Isaksen called the death of the 13-year-old “a tragic case. We know that the mother reported the bullying, but not enough about how this all fit together.” He was reluctant to comment further on the case but said the scenario was all too well-known, and that there’s been a pattern of how the victims of bullying are the ones forced to change schools.
“I think that’s wrong,” Isaksen said. “We should, to a larger degree, transfer those who do the bullying, when other measures don’t work.” Parents of bullied children have told him how school officials themselves often “advise” them to transfer their child to another school. “That’s an extra burden that the child and the child’s family should be relieved of,” Isaksen told Dagsavisen.

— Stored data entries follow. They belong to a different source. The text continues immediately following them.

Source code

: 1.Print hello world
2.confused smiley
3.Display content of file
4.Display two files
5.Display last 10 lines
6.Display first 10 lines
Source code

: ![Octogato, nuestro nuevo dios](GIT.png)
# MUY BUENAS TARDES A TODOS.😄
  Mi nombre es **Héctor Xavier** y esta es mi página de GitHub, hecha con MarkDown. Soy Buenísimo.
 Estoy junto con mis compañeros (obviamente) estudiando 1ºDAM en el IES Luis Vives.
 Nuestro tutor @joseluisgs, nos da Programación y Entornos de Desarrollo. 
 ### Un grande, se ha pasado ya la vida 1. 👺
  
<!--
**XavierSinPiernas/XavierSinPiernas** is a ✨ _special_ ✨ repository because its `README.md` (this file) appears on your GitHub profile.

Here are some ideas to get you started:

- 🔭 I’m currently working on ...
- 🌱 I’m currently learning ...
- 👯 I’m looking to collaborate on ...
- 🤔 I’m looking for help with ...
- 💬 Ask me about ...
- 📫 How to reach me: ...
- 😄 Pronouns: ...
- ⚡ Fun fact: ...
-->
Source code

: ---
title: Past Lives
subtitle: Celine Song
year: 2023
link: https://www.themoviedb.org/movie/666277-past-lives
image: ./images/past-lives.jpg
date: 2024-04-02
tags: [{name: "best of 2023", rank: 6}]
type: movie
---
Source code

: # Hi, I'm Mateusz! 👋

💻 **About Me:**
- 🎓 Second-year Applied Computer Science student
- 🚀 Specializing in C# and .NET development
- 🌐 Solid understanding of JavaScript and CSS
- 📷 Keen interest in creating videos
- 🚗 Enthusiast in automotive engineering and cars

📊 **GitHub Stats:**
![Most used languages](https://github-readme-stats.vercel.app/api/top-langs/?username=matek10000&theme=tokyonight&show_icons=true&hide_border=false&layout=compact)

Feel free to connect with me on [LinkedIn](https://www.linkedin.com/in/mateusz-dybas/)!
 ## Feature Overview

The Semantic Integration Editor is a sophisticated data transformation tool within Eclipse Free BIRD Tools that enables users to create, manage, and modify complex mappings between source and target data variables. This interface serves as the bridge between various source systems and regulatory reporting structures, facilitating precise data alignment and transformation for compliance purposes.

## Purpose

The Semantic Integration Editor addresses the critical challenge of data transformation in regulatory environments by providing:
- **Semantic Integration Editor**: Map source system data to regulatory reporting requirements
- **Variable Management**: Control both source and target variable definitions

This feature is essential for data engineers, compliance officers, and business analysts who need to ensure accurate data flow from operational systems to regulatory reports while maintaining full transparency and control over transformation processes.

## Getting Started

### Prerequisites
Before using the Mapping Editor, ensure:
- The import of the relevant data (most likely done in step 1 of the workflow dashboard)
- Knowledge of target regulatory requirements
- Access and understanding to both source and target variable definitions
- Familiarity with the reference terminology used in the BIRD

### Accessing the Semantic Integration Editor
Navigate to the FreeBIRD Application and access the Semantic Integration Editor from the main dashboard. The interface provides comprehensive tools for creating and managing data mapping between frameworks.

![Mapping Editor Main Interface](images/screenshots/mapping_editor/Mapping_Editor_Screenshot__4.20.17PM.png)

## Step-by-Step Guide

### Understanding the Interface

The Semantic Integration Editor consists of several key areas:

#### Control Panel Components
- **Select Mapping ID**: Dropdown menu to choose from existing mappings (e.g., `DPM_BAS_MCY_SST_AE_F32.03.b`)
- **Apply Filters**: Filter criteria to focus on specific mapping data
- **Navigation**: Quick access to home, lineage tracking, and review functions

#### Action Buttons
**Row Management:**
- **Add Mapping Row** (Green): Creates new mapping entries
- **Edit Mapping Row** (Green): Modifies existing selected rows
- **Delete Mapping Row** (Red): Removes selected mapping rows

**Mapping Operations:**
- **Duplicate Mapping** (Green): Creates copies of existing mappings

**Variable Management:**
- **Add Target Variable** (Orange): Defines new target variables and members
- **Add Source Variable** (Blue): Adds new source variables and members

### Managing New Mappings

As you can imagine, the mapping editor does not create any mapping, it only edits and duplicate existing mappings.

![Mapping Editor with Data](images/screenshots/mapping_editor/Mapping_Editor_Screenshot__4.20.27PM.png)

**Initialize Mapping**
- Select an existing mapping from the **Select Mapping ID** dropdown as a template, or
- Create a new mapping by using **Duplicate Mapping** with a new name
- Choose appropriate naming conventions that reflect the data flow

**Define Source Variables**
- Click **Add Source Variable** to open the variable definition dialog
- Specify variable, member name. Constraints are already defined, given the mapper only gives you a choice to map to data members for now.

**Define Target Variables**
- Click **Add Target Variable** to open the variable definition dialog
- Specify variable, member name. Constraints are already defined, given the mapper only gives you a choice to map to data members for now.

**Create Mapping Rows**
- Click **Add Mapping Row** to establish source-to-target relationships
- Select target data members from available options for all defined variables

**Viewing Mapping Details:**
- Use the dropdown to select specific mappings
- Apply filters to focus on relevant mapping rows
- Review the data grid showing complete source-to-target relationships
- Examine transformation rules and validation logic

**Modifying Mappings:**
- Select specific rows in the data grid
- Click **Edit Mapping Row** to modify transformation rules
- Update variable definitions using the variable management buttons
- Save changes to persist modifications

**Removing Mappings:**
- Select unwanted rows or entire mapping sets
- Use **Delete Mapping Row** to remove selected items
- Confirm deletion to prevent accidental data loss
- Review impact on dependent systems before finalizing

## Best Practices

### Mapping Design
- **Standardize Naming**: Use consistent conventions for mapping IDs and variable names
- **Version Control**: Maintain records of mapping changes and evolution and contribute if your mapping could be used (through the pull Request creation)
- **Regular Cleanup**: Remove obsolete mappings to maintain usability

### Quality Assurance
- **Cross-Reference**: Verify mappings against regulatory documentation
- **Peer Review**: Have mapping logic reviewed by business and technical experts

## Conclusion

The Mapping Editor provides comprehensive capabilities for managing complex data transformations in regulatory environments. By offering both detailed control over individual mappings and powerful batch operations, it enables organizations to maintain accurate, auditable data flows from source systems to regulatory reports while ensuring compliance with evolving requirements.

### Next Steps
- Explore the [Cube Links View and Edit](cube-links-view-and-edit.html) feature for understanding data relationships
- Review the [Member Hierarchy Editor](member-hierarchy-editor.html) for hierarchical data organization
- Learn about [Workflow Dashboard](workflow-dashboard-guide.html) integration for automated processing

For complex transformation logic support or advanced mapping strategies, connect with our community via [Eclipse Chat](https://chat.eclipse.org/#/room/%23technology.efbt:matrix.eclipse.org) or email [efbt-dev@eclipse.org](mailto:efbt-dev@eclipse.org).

‘Biggest changes in years’
He claimed his staff was working hard to implement what he called “the biggest changes in anti-bullying efforts for at least 10 years.” Much of it involves putting into place a long list of measures proposed by an expert commission last year. They involved clear and detailed rules for how schools should handle cases of bullying, tougher anti-bullying measures in the schools and tougher monitoring of them, fines imposed on schools where bullying continues, simpler means of filing complaints about bullying and measures like forced transfers of bullies, not their victims.
“When a school is warned that bullying is going on, the alarms should ring,” Isaksen said. His new anti-bullying campaign, following up on one last winter that involved pop music star Morten Harket talking about he was also bullied, is due to be launched by Easter.
Meanwhile, the defense attorney for the 13-year-old’s mother was calling for her release on Wednesday. Both she and her attorney have called her arrest “absurd,” while she’s been receiving medical care and psyhiatric monitoring since her daughter died.